On avance aussi des propositions sur l'emploi, qui est la principale difficulté. Il faut notamment se poser la question de la précarité, qui pèse ensuite sur le niveau des pensions d'un travailleur.

La forte mobilisation sociale du débat de l'année 2009 est allée en décroissant. Pensez-vous pouvoir remobiliser sur le sujet des retraites?
Ce sujet a toujours été très sensible. Tous les salariés sont concernés, dans le public comme dans le privé. Les salariés sont très attachés à l'âge de 60 ans. En 1993, nous avions peu mobilisé parce que la réforme ne touchait que le privé. Mais aujourd'hui, les salariés en paient les conséquences avec une forte baisse des pensions. Il faudra donc mobiliser les salariés en 2010.

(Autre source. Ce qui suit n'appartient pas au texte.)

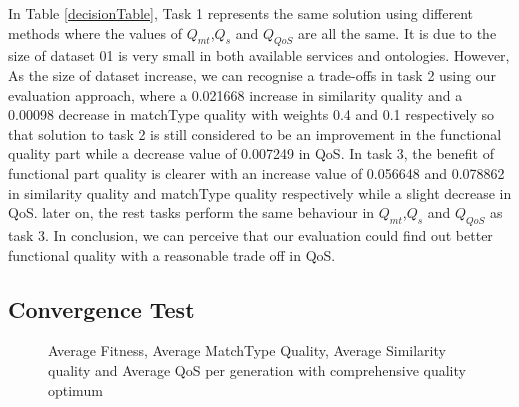 \documentclass{llncs}
\begin{document}
In Table \ref{decisionTable}, Task 1 represents the same solution using different methods where the values of $Q_{mt}$,$Q_{s}$ and $Q_{QoS}$ are all the same. It is due to the size of dataset 01 is very small in both available services and ontologies. However, As the size of dataset increase, we can recognise a trade-offs in task 2 using our evaluation approach, where a 0.021668 increase in similarity quality and a 0.00098 decrease in matchType quality with weights 0.4 and 0.1 respectively so that solution to task 2 is still considered to be an improvement in the functional quality part while a decrease value of 0.007249 in QoS. In task 3, the benefit of functional part quality is clearer with an increase value of 0.056648 and 0.078862 in  similarity quality and matchType quality respectively while a slight decrease in QoS. later on, the rest tasks perform the same behaviour in $Q_{mt}$,$Q_{s}$ and $Q_{QoS}$ as task 3. In conclusion, we can perceive that our evaluation could find out better functional quality with a reasonable trade off in QoS.


\subsection{Convergence Test}\label{convergenceTest}

\begin{figure}[h]
\centerline{
}
 \caption{Average Fitness, Average MatchType Quality, Average Similarity quality and Average QoS per generation with comprehensive quality optimum}
 \label{exp_fitnessvalue}
\end{figure}
\end{document}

Le front syndical, très uni début 2009, s'est fissuré. Se reconstituera-t-il pour cette cause?
Si je lis les positions des uns et des autres, je dirais oui. Nous avons beaucoup de convergences, notamment sur les 60 ans. Un seul point nous sépare: le régime par points. (promu par la CFDT, ndlr). Sinon, il n'y a pas de raison que nous ne nous retrouvions pas.

«Le régime par points ne répond à aucune des préoccupations»

Pourquoi vous opposez-vous au régime par points?
Les salariés demandent à savoir combien ils auront à la retraite et à quel âge ils pourront partir. Le régime par points ne répond à aucune de ces préoccupations, ni à celle de l'âge de la retraite, ni à celle du niveau de pension.

Vous semblez déterminé à refuser un recul de l'âge de départ à la retraite. Va-t-on au clash?
Si le gouvernement et le Medef s'acharnent comme ça, je pense qu'on va au clash. Ils sont dans un dogme concernant les cotisations. On perdrait en compétitivité, disent-ils. Toutefois, on ne propose pas forcément d'aller vers une augmentation des cotisations, mais vers un élargissement de l'enveloppe. Le problème, c'est que le gouvernement et le Medef sont bloqués sur les cotisations.